(Records from a collection)
• • •
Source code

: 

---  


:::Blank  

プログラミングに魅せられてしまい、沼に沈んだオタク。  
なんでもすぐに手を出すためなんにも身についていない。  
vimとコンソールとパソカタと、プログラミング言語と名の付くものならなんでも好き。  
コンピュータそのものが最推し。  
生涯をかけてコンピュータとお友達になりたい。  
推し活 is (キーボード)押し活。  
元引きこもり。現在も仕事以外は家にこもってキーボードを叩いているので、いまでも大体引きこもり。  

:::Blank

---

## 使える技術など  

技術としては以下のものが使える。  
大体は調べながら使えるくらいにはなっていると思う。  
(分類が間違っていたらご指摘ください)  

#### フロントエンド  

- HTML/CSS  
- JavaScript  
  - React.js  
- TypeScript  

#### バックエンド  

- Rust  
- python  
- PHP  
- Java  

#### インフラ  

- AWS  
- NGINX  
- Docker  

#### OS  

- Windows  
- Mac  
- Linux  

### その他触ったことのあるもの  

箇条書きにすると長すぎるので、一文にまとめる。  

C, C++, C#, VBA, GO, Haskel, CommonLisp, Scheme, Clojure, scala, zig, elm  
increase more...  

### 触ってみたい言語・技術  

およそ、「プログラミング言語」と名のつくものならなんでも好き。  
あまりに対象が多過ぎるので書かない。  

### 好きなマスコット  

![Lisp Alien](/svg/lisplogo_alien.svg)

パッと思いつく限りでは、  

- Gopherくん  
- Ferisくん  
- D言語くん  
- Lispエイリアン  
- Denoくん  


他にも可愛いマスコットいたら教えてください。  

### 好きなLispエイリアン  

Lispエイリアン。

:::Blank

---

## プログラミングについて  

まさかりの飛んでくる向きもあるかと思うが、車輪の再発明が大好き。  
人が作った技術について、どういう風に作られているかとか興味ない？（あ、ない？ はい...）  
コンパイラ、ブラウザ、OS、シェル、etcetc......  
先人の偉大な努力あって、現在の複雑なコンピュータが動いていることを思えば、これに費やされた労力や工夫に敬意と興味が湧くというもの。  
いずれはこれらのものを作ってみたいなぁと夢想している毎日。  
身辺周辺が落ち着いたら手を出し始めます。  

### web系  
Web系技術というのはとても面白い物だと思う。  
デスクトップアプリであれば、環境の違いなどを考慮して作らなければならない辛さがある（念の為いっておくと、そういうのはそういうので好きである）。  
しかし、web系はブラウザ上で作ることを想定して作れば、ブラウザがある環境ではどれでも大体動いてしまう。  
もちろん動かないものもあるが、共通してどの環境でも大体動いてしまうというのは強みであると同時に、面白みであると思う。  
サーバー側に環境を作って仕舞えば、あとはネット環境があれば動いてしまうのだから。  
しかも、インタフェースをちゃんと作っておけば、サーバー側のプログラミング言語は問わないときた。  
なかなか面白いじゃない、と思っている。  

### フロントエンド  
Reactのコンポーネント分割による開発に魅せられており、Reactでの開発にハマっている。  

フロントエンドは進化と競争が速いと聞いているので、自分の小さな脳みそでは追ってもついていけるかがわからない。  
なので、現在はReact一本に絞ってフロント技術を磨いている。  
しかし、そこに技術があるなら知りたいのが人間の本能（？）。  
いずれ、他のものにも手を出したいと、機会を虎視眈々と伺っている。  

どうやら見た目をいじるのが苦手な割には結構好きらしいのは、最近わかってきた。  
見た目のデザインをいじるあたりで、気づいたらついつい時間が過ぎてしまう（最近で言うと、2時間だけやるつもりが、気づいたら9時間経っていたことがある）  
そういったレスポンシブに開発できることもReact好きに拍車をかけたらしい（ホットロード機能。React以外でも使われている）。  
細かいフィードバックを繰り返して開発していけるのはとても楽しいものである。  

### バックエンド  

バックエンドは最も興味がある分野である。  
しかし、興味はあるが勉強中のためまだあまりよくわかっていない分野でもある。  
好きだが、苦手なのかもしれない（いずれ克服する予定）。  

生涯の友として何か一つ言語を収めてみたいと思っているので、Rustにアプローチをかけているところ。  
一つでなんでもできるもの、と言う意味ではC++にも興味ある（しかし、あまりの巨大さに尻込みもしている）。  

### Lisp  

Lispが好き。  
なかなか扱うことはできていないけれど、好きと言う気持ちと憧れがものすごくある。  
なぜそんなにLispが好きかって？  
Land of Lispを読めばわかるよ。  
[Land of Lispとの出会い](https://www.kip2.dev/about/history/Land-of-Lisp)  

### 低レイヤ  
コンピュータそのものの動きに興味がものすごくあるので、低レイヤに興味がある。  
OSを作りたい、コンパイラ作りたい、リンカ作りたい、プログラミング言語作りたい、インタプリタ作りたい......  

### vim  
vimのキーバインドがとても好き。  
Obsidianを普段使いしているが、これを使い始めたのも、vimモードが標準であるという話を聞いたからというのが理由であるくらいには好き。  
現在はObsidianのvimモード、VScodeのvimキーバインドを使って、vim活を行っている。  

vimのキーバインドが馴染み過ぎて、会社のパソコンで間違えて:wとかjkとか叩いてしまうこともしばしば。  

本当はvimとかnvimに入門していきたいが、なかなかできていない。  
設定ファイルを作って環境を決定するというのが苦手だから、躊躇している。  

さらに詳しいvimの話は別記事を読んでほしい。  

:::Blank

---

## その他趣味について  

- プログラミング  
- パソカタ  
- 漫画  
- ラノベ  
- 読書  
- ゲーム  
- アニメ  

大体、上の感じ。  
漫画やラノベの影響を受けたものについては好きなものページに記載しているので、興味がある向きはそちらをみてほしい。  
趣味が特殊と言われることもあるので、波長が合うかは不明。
• • •
**What you are asked to do**
Look above for the line holding "身辺周辺が落ち着いたら手を出し始めます。" and the line holding "生涯の友として何か一つ言語を", then output exactly those two lines and every line between them, nothing more.

**Exercise answer**
身辺周辺が落ち着いたら手を出し始めます。  

### web系  
Web系技術というのはとても面白い物だと思う。  
デスクトップアプリであれば、環境の違いなどを考慮して作らなければならない辛さがある（念の為いっておくと、そういうのはそういうので好きである）。  
しかし、web系はブラウザ上で作ることを想定して作れば、ブラウザがある環境ではどれでも大体動いてしまう。  
もちろん動かないものもあるが、共通してどの環境でも大体動いてしまうというのは強みであると同時に、面白みであると思う。  
サーバー側に環境を作って仕舞えば、あとはネット環境があれば動いてしまうのだから。  
しかも、インタフェースをちゃんと作っておけば、サーバー側のプログラミング言語は問わないときた。  
なかなか面白いじゃない、と思っている。  

### フロントエンド  
Reactのコンポーネント分割による開発に魅せられており、Reactでの開発にハマっている。  

フロントエンドは進化と競争が速いと聞いているので、自分の小さな脳みそでは追ってもついていけるかがわからない。  
なので、現在はReact一本に絞ってフロント技術を磨いている。  
しかし、そこに技術があるなら知りたいのが人間の本能（？）。  
いずれ、他のものにも手を出したいと、機会を虎視眈々と伺っている。  

どうやら見た目をいじるのが苦手な割には結構好きらしいのは、最近わかってきた。  
見た目のデザインをいじるあたりで、気づいたらついつい時間が過ぎてしまう（最近で言うと、2時間だけやるつもりが、気づいたら9時間経っていたことがある）  
そういったレスポンシブに開発できることもReact好きに拍車をかけたらしい（ホットロード機能。React以外でも使われている）。  
細かいフィードバックを繰り返して開発していけるのはとても楽しいものである。  

### バックエンド  

バックエンドは最も興味がある分野である。  
しかし、興味はあるが勉強中のためまだあまりよくわかっていない分野でもある。  
好きだが、苦手なのかもしれない（いずれ克服する予定）。  

生涯の友として何か一つ言語を収めてみたいと思っているので、Rustにアプローチをかけているところ。  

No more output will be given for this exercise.